From the records that follow, copy every line that contains the word "ValueField".

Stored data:
########
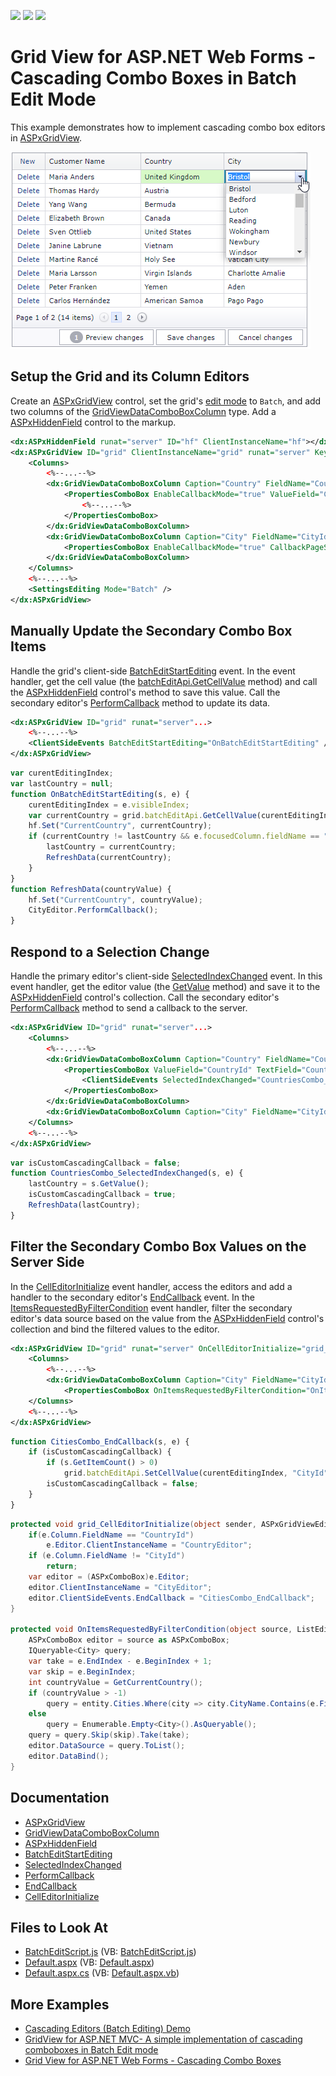 <!-- default badges list -->
![](https://img.shields.io/endpoint?url=https://codecentral.devexpress.com/api/v1/VersionRange/128534653/16.1.5%2B)
[![](https://img.shields.io/badge/Open_in_DevExpress_Support_Center-FF7200?style=flat-square&logo=DevExpress&logoColor=white)](https://supportcenter.devexpress.com/ticket/details/T124512)
[![](https://img.shields.io/badge/📖_How_to_use_DevExpress_Examples-e9f6fc?style=flat-square)](https://docs.devexpress.com/GeneralInformation/403183)
<!-- default badges end -->
# Grid View for ASP.NET Web Forms - Cascading Combo Boxes in Batch Edit Mode

This example demonstrates how to implement cascading combo box editors in [ASPxGridView](https://docs.devexpress.com/AspNet/DevExpress.Web.ASPxGridView).

![CascadingCBBatchEditMode](images/CascadingCBBatchEditMode.png)

## Setup the Grid and its Column Editors

Create an [ASPxGridView](https://docs.devexpress.com/AspNet/DevExpress.Web.ASPxGridView) control, set the grid's [edit mode](https://docs.devexpress.com/AspNet/DevExpress.Web.ASPxGridViewEditingSettings.Mode) to `Batch`, and add two columns of the [GridViewDataComboBoxColumn](https://docs.devexpress.com/AspNet/DevExpress.Web.GridViewDataComboBoxColumn) type. Add a [ASPxHiddenField](https://docs.devexpress.com/AspNet/DevExpress.Web.ASPxHiddenField) control to the markup.

```xml
<dx:ASPxHiddenField runat="server" ID="hf" ClientInstanceName="hf"></dx:ASPxHiddenField>
<dx:ASPxGridView ID="grid" ClientInstanceName="grid" runat="server" KeyFieldName="CustomerId">
    <Columns>
        <%--...--%>
        <dx:GridViewDataComboBoxColumn Caption="Country" FieldName="CountryId">
            <PropertiesComboBox EnableCallbackMode="true" ValueField="CountryId" TextField="CountryName" ValueType="System.Int32">
                <%--...--%>
            </PropertiesComboBox>
        </dx:GridViewDataComboBoxColumn>
        <dx:GridViewDataComboBoxColumn Caption="City" FieldName="CityId">
            <PropertiesComboBox EnableCallbackMode="true" CallbackPageSize="20" ValueType="System.Int32" TextField="CityName" ValueField="CityId" ... />
        </dx:GridViewDataComboBoxColumn>
    </Columns>
    <%--...--%>
    <SettingsEditing Mode="Batch" />
</dx:ASPxGridView>
```

## Manually Update the Secondary Combo Box Items

Handle the grid's client-side [BatchEditStartEditing](https://docs.devexpress.com/AspNet/js-ASPxClientGridView.BatchEditStartEditing) event. In the event handler, get the cell value (the [batchEditApi.GetCellValue](https://docs.devexpress.com/AspNet/js-ASPxClientGridViewBatchEditApi.GetCellValue(visibleIndex-columnFieldNameOrId)) method) and call the [ASPxHiddenField](https://docs.devexpress.com/AspNet/DevExpress.Web.ASPxHiddenField) control's method to save this value. Call the secondary editor's [PerformCallback](https://docs.devexpress.com/AspNet/js-ASPxClientComboBox.PerformCallback(parameter)) method to update its data.

```xml
<dx:ASPxGridView ID="grid" runat="server"...>
    <%--...--%>
    <ClientSideEvents BatchEditStartEditing="OnBatchEditStartEditing" />
</dx:ASPxGridView>
```

```js
var curentEditingIndex;
var lastCountry = null;
function OnBatchEditStartEditing(s, e) {
    curentEditingIndex = e.visibleIndex;
    var currentCountry = grid.batchEditApi.GetCellValue(curentEditingIndex, "CountryId");
    hf.Set("CurrentCountry", currentCountry);
    if (currentCountry != lastCountry && e.focusedColumn.fieldName == "CityId" && currentCountry != null) {
        lastCountry = currentCountry;
        RefreshData(currentCountry);
    }
}
function RefreshData(countryValue) {
    hf.Set("CurrentCountry", countryValue);
    CityEditor.PerformCallback();
}
```

## Respond to a Selection Change

Handle the primary editor's client-side [SelectedIndexChanged](https://docs.devexpress.com/AspNet/js-ASPxClientComboBox.SelectedIndexChanged) event. In this event handler, get the editor value (the [GetValue](https://docs.devexpress.com/AspNet/js-ASPxClientEditBase.GetValue) method) and save it to the [ASPxHiddenField](https://docs.devexpress.com/AspNet/DevExpress.Web.ASPxHiddenField) control's collection. Call the secondary editor's [PerformCallback](https://docs.devexpress.com/AspNet/js-ASPxClientComboBox.PerformCallback(parameter)) method to send a callback to the server.

```xml
<dx:ASPxGridView ID="grid" runat="server"...>
    <Columns>
        <%--...--%>
        <dx:GridViewDataComboBoxColumn Caption="Country" FieldName="CountryId">
            <PropertiesComboBox ValueField="CountryId" TextField="CountryName" ValueType="System.Int32">
                <ClientSideEvents SelectedIndexChanged="CountriesCombo_SelectedIndexChanged" />
            </PropertiesComboBox>
        </dx:GridViewDataComboBoxColumn>
        <dx:GridViewDataComboBoxColumn Caption="City" FieldName="CityId" />
    </Columns>
    <%--...--%>
</dx:ASPxGridView>
```

```js
var isCustomCascadingCallback = false;
function CountriesCombo_SelectedIndexChanged(s, e) {
    lastCountry = s.GetValue();
    isCustomCascadingCallback = true;
    RefreshData(lastCountry);
}
```

## Filter the Secondary Combo Box Values on the Server Side

In the [CellEditorInitialize](https://docs.devexpress.com/AspNet/DevExpress.Web.ASPxGridView.CellEditorInitialize) event handler, access the editors and add a handler to the secondary editor's [EndCallback](https://docs.devexpress.com/AspNet/js-ASPxClientComboBox.EndCallback) event. In the [ItemsRequestedByFilterCondition](https://docs.devexpress.com/AspNet/DevExpress.Web.ComboBoxProperties.ItemsRequestedByFilterCondition) event handler, filter the secondary editor's data source based on the value from the [ASPxHiddenField](https://docs.devexpress.com/AspNet/DevExpress.Web.ASPxHiddenField) control's collection and bind the filtered values to the editor.

```xml
<dx:ASPxGridView ID="grid" runat="server" OnCellEditorInitialize="grid_CellEditorInitialize" ...>
    <Columns>
        <%--...--%>
        <dx:GridViewDataComboBoxColumn Caption="City" FieldName="CityId">
            <PropertiesComboBox OnItemsRequestedByFilterCondition="OnItemsRequestedByFilterCondition" ValueType="System.Int32" TextField="CityName" ValueField="CityId">
    </Columns>
    <%--...--%>
</dx:ASPxGridView>
```
```js
function CitiesCombo_EndCallback(s, e) {
    if (isCustomCascadingCallback) {
        if (s.GetItemCount() > 0)
            grid.batchEditApi.SetCellValue(curentEditingIndex, "CityId", s.GetItem(0).value);
        isCustomCascadingCallback = false;
    }
}
```

```c#
protected void grid_CellEditorInitialize(object sender, ASPxGridViewEditorEventArgs e) {
    if(e.Column.FieldName == "CountryId")
        e.Editor.ClientInstanceName = "CountryEditor";
    if (e.Column.FieldName != "CityId")
        return;
    var editor = (ASPxComboBox)e.Editor;
    editor.ClientInstanceName = "CityEditor";
    editor.ClientSideEvents.EndCallback = "CitiesCombo_EndCallback";
}

protected void OnItemsRequestedByFilterCondition(object source, ListEditItemsRequestedByFilterConditionEventArgs e) {
    ASPxComboBox editor = source as ASPxComboBox;
    IQueryable<City> query;
    var take = e.EndIndex - e.BeginIndex + 1;
    var skip = e.BeginIndex;
    int countryValue = GetCurrentCountry();
    if (countryValue > -1)
        query = entity.Cities.Where(city => city.CityName.Contains(e.Filter) && city.Country.CountryId == countryValue).OrderBy(city => city.CityId);
    else
        query = Enumerable.Empty<City>().AsQueryable();
    query = query.Skip(skip).Take(take);
    editor.DataSource = query.ToList();
    editor.DataBind();
}
```

## Documentation

- [ASPxGridView](https://docs.devexpress.com/AspNet/DevExpress.Web.ASPxGridView)
- [GridViewDataComboBoxColumn](https://docs.devexpress.com/AspNet/DevExpress.Web.GridViewDataComboBoxColumn)
- [ASPxHiddenField](https://docs.devexpress.com/AspNet/DevExpress.Web.ASPxHiddenField)
- [BatchEditStartEditing](https://docs.devexpress.com/AspNet/js-ASPxClientGridView.BatchEditStartEditing)
- [SelectedIndexChanged](https://docs.devexpress.com/AspNet/js-ASPxClientComboBox.SelectedIndexChanged)
- [PerformCallback](https://docs.devexpress.com/AspNet/js-ASPxClientComboBox.PerformCallback(parameter)) 
- [EndCallback](https://docs.devexpress.com/AspNet/js-ASPxClientComboBox.EndCallback)
- [CellEditorInitialize](https://docs.devexpress.com/AspNet/DevExpress.Web.ASPxGridView.CellEditorInitialize)

## Files to Look At

* [BatchEditScript.js](./CS/T124512/BatchEditScript.js) (VB: [BatchEditScript.js](./VB/T124512/BatchEditScript.js))
* [Default.aspx](./CS/T124512/Default.aspx) (VB: [Default.aspx](./VB/T124512/Default.aspx))
* [Default.aspx.cs](./CS/T124512/Default.aspx.cs) (VB: [Default.aspx.vb](./VB/T124512/Default.aspx.vb))

## More Examples

- [Cascading Editors (Batch Editing) Demo](https://demos.devexpress.com/ASPxGridViewDemos/GridEditing/CascadingComboBoxesBatch.aspx)
- [GridView for ASP.NET MVC- A simple implementation of cascading comboboxes in Batch Edit mode](https://github.com/DevExpress-Examples/gridview-a-simple-implementation-of-cascading-comboboxes-in-batch-edit-mode-t155879)
- [Grid View for ASP.NET Web Forms - Cascading Combo Boxes](https://github.com/DevExpress-Examples/asp-net-web-forms-grid-cascaded-combo-box-columns/blob/15.1.3%2B/Readme.md)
########
- [Answer to this exercise]
            <PropertiesComboBox EnableCallbackMode="true" ValueField="CountryId" TextField="CountryName" ValueType="System.Int32">
            <PropertiesComboBox EnableCallbackMode="true" CallbackPageSize="20" ValueType="System.Int32" TextField="CityName" ValueField="CityId" ... />
            <PropertiesComboBox ValueField="CountryId" TextField="CountryName" ValueType="System.Int32">
            <PropertiesComboBox OnItemsRequestedByFilterCondition="OnItemsRequestedByFilterCondition" ValueType="System.Int32" TextField="CityName" ValueField="CityId">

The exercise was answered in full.